PROBLEM »
Reproduce each line of the entries that carries "have".

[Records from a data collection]
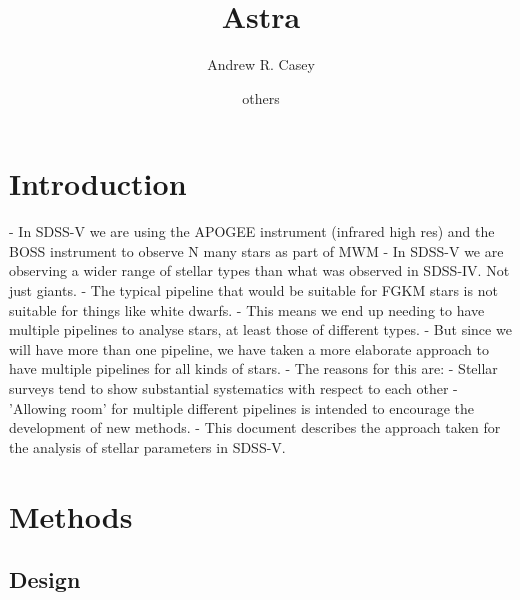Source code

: \documentclass[modern]{aastex631}
\begin{document}
\title{\Huge Astra}

\author[0000-0003-0174-0564]{Andrew R. Casey}

\author{others}

\begin{abstract}

\end{abstract}


\section*{}\clearpage
\section{Introduction}\label{sec:intro}
- In SDSS-V we are using the APOGEE instrument (infrared high res) and the BOSS instrument to observe N many stars as part of MWM
- In SDSS-V we are observing a wider range of stellar types than what was observed in SDSS-IV. Not just giants.
- The typical pipeline that would be suitable for FGKM stars is not suitable for things like white dwarfs.
- This means we end up needing to have multiple pipelines to analyse stars, at least those of different types.
- But since we will have more than one pipeline, we have taken a more elaborate approach to have multiple pipelines for all kinds of stars.
- The reasons for this are:
    - Stellar surveys tend to show substantial systematics with respect to each other
    - 'Allowing room' for multiple different pipelines is intended to encourage the development of new methods.
- This document describes the approach taken for the analysis of stellar parameters in SDSS-V.

\section{Methods}\label{sec:method}


\subsection{Design}
\end{document}
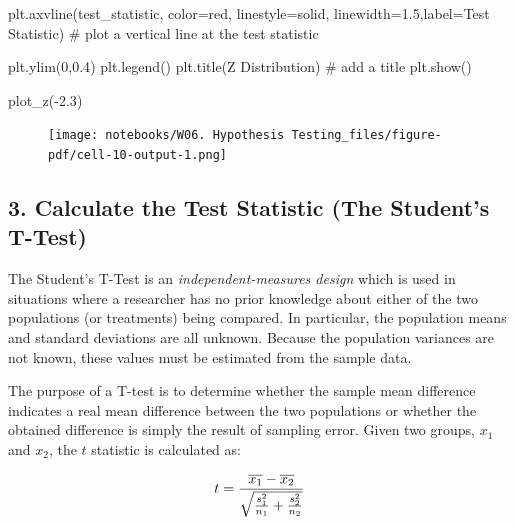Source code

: \documentclass[
  letterpaper,
  DIV=11,
  numbers=noendperiod]{scrreprt}
\newenvironment{Shaded}{\begin{snugshade}}{\end{snugshade}}
\newcommand{\CommentTok}[1]{\textcolor[rgb]{0.37,0.37,0.37}{#1}}
\newcommand{\DecValTok}[1]{\textcolor[rgb]{0.68,0.00,0.00}{#1}}
\newcommand{\FloatTok}[1]{\textcolor[rgb]{0.68,0.00,0.00}{#1}}
\newcommand{\NormalTok}[1]{\textcolor[rgb]{0.00,0.23,0.31}{#1}}
\newcommand{\OperatorTok}[1]{\textcolor[rgb]{0.37,0.37,0.37}{#1}}
\newcommand{\StringTok}[1]{\textcolor[rgb]{0.13,0.47,0.30}{#1}}
\begin{document}
\begin{Shaded}
\begin{Highlighting}[]
\NormalTok{    plt.axvline(test\_statistic, color}\OperatorTok{=}\StringTok{\textquotesingle{}red\textquotesingle{}}\NormalTok{, linestyle}\OperatorTok{=}\StringTok{\textquotesingle{}solid\textquotesingle{}}\NormalTok{, linewidth}\OperatorTok{=}\FloatTok{1.5}\NormalTok{,label}\OperatorTok{=}\StringTok{\textquotesingle{}Test Statistic\textquotesingle{}}\NormalTok{) }\CommentTok{\# plot a vertical line at the test statistic}


\NormalTok{    plt.ylim(}\DecValTok{0}\NormalTok{,}\FloatTok{0.4}\NormalTok{)}
\NormalTok{    plt.legend()}
\NormalTok{    plt.title(}\StringTok{\textquotesingle{}Z Distribution\textquotesingle{}}\NormalTok{) }\CommentTok{\# add a title}
\NormalTok{    plt.show()}

\NormalTok{plot\_z(}\OperatorTok{{-}}\FloatTok{2.3}\NormalTok{)}
\end{Highlighting}
\end{Shaded}

\begin{figure}[H]

{\centering \texttt{[image: notebooks/W06. Hypothesis Testing\_files/figure-pdf/cell-10-output-1.png]}

}

\end{figure}

\hypertarget{calculate-the-test-statistic-the-students-t-test}{%
\subsection{3. Calculate the Test Statistic (The Student's
T-Test)}\label{calculate-the-test-statistic-the-students-t-test}}

The Student's T-Test is an \emph{independent-measures design} which is
used in situations where a researcher has no prior knowledge about
either of the two populations (or treatments) being compared. In
particular, the population means and standard deviations are all
unknown. Because the population variances are not known, these values
must be estimated from the sample data.

The purpose of a T-test is to determine whether the sample mean
difference indicates a real mean difference between the two populations
or whether the obtained difference is simply the result of sampling
error. Given two groups, \(x_1\) and \(x_2\), the \(t\) statistic is
calculated as:

\[ \Huge t = {\frac{\overline{x_1}-\overline{x_2}} {\sqrt{\frac{s^2_1}{n_1} + \frac{s^2_2}{n_2}}}} \]
\end{document}
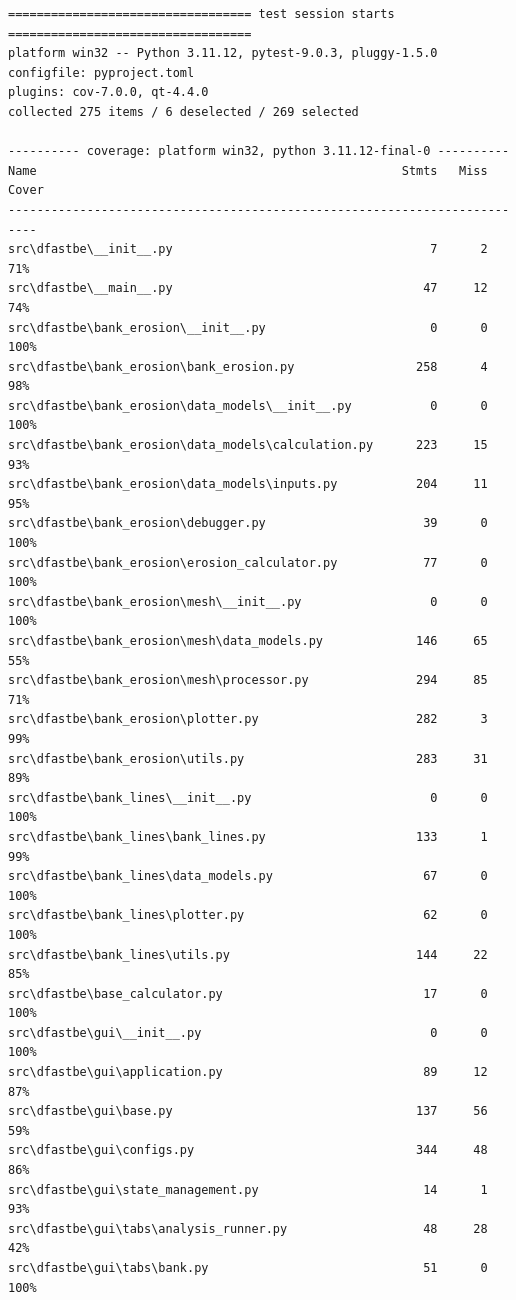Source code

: \begin{Verbatim}[fontsize=\tiny]
================================== test session starts ==================================
platform win32 -- Python 3.11.12, pytest-9.0.3, pluggy-1.5.0
configfile: pyproject.toml
plugins: cov-7.0.0, qt-4.4.0
collected 275 items / 6 deselected / 269 selected

---------- coverage: platform win32, python 3.11.12-final-0 ----------
Name                                                   Stmts   Miss  Cover
--------------------------------------------------------------------------
src\dfastbe\__init__.py                                    7      2    71%
src\dfastbe\__main__.py                                   47     12    74%
src\dfastbe\bank_erosion\__init__.py                       0      0   100%
src\dfastbe\bank_erosion\bank_erosion.py                 258      4    98%
src\dfastbe\bank_erosion\data_models\__init__.py           0      0   100%
src\dfastbe\bank_erosion\data_models\calculation.py      223     15    93%
src\dfastbe\bank_erosion\data_models\inputs.py           204     11    95%
src\dfastbe\bank_erosion\debugger.py                      39      0   100%
src\dfastbe\bank_erosion\erosion_calculator.py            77      0   100%
src\dfastbe\bank_erosion\mesh\__init__.py                  0      0   100%
src\dfastbe\bank_erosion\mesh\data_models.py             146     65    55%
src\dfastbe\bank_erosion\mesh\processor.py               294     85    71%
src\dfastbe\bank_erosion\plotter.py                      282      3    99%
src\dfastbe\bank_erosion\utils.py                        283     31    89%
src\dfastbe\bank_lines\__init__.py                         0      0   100%
src\dfastbe\bank_lines\bank_lines.py                     133      1    99%
src\dfastbe\bank_lines\data_models.py                     67      0   100%
src\dfastbe\bank_lines\plotter.py                         62      0   100%
src\dfastbe\bank_lines\utils.py                          144     22    85%
src\dfastbe\base_calculator.py                            17      0   100%
src\dfastbe\gui\__init__.py                                0      0   100%
src\dfastbe\gui\application.py                            89     12    87%
src\dfastbe\gui\base.py                                  137     56    59%
src\dfastbe\gui\configs.py                               344     48    86%
src\dfastbe\gui\state_management.py                       14      1    93%
src\dfastbe\gui\tabs\analysis_runner.py                   48     28    42%
src\dfastbe\gui\tabs\bank.py                              51      0   100%

\end{Verbatim}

EXERCISE OUTPUT »
- This means we end up needing to have multiple pipelines to analyse stars, at least those of different types.
- But since we will have more than one pipeline, we have taken a more elaborate approach to have multiple pipelines for all kinds of stars.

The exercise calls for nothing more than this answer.